[Material supplied Boundary: Start]

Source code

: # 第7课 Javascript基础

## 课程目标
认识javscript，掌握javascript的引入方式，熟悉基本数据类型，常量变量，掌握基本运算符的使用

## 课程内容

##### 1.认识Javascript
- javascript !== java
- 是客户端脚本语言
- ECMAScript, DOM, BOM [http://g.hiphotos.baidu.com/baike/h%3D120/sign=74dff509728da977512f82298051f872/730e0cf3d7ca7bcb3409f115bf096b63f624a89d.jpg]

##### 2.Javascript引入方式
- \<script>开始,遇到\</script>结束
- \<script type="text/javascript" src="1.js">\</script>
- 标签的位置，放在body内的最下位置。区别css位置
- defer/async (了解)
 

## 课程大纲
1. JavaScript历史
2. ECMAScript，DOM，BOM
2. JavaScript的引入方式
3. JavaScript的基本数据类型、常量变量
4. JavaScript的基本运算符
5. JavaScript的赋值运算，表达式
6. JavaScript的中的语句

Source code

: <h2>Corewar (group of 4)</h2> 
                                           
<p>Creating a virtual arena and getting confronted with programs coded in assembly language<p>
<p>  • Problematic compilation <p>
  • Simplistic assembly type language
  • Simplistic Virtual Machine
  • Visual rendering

[Material supplied Boundary: End]

Set down, from the entries above, exactly the lines from the one with "- ECMAScript, DOM, BOM" up to and including the one with "2. JavaScript的引入方式", and no other lines.

▶ _Output of the task_:
- ECMAScript, DOM, BOM [http://g.hiphotos.baidu.com/baike/h%3D120/sign=74dff509728da977512f82298051f872/730e0cf3d7ca7bcb3409f115bf096b63f624a89d.jpg]

##### 2.Javascript引入方式
- \<script>开始,遇到\</script>结束
- \<script type="text/javascript" src="1.js">\</script>
- 标签的位置，放在body内的最下位置。区别css位置
- defer/async (了解)
 

## 课程大纲
1. JavaScript历史
2. ECMAScript，DOM，BOM
2. JavaScript的引入方式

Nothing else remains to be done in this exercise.